Feature by | 28 Feb 2014

“It encourages us to understand history, and to see the kind of things that happen with moral panics,” says director Jake West of his new documentary, Video Nasties: Draconian Days, which covers the passing of the notorious Video Recordings Act of 1984 and the heavy-handed tenure of James Ferman as director of the BBFC. It was a period that must be almost unfathomable for a generation of genre fans now able to access any and all uncut material at the click of a mouse, where films were arbitrarily subjected to the scissor treatment by overzealous bastions of perceived good taste. “You had a huge amount of censorship going on, and often there was nothing clear from the BBFC as to what their policies were or why they were doing this; they were kind of making it up as they went along.”

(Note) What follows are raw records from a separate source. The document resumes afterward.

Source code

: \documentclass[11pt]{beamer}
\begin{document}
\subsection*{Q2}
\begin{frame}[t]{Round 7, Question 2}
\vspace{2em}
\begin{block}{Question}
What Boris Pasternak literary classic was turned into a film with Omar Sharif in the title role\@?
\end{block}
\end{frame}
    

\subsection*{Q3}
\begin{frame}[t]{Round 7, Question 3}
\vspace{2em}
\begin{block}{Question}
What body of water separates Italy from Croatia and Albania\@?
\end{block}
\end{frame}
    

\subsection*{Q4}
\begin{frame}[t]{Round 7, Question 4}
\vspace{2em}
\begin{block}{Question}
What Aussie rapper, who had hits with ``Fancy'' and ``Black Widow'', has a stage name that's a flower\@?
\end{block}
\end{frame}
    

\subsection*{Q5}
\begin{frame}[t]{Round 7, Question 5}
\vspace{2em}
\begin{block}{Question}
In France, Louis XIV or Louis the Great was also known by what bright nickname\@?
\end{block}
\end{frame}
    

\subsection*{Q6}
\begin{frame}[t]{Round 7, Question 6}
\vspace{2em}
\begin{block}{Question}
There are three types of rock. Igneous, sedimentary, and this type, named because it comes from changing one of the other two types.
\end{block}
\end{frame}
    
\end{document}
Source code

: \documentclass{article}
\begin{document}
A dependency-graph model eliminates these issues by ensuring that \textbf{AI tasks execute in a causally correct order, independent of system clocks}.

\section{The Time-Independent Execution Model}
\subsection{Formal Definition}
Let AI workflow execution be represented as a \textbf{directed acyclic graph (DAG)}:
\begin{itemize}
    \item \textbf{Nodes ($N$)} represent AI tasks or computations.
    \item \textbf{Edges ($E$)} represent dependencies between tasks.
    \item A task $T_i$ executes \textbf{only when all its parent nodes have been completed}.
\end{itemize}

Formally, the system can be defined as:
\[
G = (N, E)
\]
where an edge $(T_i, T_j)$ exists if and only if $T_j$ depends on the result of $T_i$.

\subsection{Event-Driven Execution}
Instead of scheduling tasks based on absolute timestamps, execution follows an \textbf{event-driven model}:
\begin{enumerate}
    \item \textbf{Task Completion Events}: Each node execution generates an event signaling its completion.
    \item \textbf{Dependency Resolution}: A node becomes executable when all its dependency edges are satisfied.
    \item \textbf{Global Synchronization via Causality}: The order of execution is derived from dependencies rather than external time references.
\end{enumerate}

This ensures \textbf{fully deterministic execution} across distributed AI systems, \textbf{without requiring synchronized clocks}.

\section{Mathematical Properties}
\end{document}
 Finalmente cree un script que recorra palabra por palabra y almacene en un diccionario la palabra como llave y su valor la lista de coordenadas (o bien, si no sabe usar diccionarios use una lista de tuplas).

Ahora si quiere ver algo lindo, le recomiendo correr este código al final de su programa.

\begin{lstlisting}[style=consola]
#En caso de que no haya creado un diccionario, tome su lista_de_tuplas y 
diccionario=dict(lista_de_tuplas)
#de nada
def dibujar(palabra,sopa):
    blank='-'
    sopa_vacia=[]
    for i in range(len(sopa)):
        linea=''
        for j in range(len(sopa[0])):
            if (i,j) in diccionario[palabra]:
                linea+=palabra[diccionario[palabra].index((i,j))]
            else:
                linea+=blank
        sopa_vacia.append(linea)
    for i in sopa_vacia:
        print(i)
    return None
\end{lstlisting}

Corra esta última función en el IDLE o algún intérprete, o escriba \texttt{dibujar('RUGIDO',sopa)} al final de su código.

The film serves as a sort-of sequel to West and producer Marc Morris’s earlier doc, Video Nasties: Moral Panic, Censorship and Videotape, which looked at the birth of video in the UK and the initial outcry caused by the availability for home viewing of titles such as Sam Raimi’s Evil Dead. The aftermath of this, the Video Recordings Act, gave new power to the BBFC, a body previously concerned only with the broad certification of titles. “They now had statutory responsibility for cutting video. That really affected the way that video was seen in the UK and is probably the time that censorship was at its most draconian, certainly in terms of horror films in that period.”

West, a horror filmmaker himself with titles such as Doghouse and Evil Aliens, interviews contemporaries such as Neil Marshall and Chris Smith, but also takes testimony from those involved in the governance of film; the unelected moral arbiters. “We had some very interesting interviews with people at the BBFC, particularly Carol Topolsky, who was there during that period then eventually sacked by James Ferman.” Though reluctant to go into further detail as to what those processes actually were, or the intrigue surrounding Topolsky’s dismissal (“I think you need to watch the documentary! That would be like giving away a plot spoiler!”), West speaks enthusiastically about the contribution of those working under Ferman at the time. “Carol was very open,” he says. “She was actually a psychoanalytic psychologist, so she’s got a very interesting take on stuff and was involved with rape crisis centres. She reflects very strongly on a lot of the problem areas for censorship, like sexual violence, and offers fascinating insight.”

"The BBFC... were kind of making it up as they went along" - Jake West

As well as the minutiae of the system, the effect this censorship had on horror fans and the culture surrounding the material is also a key facet of the documentary. There is definite nostalgia to West’s recounting of that era. “I was a teenager in the 80s, I grew-up with the Video Nasties – trying to get hold of them and watch them,” he recalls. “It could take us years and years to find a film that we were interested in, and certainly that created the whole horror scene as it was, and what’s missing now, I think; the sense of camaraderie.” Being a child of that period certainly shaped West’s own career, too. “I was very influenced by them in terms of wanting to make gory, fun horror movies, because we felt like there was some kind of danger or subversive feel to that material when we were growing-up.”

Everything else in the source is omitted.